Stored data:
════════════════════
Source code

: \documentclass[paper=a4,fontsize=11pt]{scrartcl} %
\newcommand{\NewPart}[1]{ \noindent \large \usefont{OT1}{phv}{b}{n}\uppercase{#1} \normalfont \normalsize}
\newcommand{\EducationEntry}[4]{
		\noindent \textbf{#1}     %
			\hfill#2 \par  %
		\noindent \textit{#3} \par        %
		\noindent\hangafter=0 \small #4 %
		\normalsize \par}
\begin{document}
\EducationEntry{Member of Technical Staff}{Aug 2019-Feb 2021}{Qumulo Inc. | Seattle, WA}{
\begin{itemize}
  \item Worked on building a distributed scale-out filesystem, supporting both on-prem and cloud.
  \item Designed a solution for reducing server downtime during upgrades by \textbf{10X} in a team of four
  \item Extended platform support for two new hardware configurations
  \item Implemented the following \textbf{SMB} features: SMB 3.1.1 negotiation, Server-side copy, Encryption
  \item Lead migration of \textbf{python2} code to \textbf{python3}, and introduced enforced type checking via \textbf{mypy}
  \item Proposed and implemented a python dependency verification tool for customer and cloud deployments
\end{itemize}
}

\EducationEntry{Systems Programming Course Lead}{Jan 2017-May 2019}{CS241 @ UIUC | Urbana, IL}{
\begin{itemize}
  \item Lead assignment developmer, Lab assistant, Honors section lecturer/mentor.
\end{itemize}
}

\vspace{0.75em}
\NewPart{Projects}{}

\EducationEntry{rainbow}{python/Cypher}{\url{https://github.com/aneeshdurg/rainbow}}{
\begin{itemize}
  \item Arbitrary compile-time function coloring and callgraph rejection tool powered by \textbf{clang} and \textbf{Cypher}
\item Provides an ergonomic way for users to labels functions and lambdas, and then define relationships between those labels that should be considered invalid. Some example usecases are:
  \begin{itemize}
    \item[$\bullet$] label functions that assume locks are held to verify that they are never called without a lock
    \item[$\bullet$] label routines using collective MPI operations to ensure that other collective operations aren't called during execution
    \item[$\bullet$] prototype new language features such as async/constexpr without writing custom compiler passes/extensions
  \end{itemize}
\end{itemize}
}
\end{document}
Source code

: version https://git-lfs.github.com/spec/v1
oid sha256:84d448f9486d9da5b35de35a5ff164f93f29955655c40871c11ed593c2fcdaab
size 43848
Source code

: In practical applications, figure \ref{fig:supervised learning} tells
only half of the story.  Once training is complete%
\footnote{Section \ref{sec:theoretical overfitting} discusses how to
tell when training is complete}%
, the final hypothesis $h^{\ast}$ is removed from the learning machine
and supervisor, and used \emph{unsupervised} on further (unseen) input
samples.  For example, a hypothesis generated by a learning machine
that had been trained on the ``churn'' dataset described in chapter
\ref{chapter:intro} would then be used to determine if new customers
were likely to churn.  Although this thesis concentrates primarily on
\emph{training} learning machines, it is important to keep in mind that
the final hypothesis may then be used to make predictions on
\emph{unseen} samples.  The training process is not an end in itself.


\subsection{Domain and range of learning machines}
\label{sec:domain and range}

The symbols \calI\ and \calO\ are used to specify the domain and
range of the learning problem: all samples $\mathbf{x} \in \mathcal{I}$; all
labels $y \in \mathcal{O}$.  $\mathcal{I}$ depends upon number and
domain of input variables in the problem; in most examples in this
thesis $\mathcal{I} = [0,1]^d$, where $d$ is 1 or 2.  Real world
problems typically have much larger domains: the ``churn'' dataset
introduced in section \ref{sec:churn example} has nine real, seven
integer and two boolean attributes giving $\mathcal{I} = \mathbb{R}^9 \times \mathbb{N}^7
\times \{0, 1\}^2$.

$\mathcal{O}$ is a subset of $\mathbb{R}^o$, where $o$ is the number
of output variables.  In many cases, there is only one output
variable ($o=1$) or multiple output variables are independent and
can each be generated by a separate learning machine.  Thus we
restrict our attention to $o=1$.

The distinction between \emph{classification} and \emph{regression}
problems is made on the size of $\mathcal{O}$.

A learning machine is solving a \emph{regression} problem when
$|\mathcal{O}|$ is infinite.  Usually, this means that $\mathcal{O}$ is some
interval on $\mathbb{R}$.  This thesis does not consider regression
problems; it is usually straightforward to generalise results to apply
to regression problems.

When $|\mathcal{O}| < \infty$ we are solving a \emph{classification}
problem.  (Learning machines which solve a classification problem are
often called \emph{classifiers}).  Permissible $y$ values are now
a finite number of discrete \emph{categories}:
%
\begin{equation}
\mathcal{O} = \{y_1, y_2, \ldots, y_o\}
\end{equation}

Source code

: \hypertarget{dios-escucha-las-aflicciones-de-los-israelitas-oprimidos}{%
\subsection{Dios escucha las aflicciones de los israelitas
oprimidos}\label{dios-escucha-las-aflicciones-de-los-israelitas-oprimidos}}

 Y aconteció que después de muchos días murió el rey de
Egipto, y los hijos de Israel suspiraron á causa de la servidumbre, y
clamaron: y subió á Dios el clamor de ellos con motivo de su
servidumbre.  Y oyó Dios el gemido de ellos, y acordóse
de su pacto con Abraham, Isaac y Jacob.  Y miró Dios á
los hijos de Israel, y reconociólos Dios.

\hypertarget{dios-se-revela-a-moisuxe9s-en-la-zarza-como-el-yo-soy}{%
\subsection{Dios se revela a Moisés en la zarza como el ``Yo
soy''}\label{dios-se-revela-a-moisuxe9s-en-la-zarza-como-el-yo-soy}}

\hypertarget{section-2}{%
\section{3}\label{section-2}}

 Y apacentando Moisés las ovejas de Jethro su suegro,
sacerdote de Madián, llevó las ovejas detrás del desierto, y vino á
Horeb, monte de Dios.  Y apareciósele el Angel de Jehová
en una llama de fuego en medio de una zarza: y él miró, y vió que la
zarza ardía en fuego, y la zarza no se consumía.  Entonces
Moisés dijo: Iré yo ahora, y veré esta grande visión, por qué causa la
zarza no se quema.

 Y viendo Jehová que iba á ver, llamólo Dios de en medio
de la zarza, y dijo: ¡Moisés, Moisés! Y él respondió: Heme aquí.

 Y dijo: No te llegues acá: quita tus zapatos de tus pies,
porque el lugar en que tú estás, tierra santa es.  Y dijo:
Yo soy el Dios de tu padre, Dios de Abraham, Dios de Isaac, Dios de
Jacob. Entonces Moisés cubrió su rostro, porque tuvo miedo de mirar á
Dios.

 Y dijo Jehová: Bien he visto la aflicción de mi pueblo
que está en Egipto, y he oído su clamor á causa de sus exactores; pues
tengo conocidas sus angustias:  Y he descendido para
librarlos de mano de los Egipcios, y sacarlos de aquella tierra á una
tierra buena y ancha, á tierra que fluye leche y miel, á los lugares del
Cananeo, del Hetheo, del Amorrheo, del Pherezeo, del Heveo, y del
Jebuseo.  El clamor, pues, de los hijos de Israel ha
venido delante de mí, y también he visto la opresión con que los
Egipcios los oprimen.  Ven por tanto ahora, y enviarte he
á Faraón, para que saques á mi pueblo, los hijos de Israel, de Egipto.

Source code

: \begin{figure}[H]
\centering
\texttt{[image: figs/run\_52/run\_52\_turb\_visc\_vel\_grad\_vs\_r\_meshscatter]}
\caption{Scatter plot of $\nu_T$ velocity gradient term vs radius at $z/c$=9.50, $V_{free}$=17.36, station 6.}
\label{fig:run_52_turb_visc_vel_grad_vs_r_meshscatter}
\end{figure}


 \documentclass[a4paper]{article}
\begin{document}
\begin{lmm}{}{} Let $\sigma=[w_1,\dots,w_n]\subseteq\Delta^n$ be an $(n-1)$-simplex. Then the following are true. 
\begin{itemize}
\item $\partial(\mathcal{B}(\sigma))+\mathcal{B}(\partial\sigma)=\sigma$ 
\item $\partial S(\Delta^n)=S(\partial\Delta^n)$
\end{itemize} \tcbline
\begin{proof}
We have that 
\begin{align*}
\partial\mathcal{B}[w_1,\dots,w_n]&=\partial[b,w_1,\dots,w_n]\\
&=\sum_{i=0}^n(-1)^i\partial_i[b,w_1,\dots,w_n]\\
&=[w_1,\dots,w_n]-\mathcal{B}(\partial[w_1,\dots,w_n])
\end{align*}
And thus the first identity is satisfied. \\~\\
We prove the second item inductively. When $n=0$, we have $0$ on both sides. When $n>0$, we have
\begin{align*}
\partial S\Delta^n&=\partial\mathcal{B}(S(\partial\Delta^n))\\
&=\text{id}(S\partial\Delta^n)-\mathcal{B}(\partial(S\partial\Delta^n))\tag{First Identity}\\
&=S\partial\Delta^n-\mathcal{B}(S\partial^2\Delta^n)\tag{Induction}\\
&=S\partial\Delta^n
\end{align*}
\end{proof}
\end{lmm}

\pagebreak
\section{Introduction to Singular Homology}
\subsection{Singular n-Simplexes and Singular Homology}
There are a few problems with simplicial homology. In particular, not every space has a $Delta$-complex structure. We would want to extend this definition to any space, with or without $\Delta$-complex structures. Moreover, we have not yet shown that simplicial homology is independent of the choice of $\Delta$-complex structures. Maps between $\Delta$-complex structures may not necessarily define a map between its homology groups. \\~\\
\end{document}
════════════════════
■ WORK INSTRUCTIONS ■
Lines holding the string "hijos" must be copied out of the entries above.

■ EXPECTED ANSWER ■
Egipto, y los hijos de Israel suspiraron á causa de la servidumbre, y
los hijos de Israel, y reconociólos Dios.
Jebuseo.  El clamor, pues, de los hijos de Israel ha
á Faraón, para que saques á mi pueblo, los hijos de Israel, de Egipto.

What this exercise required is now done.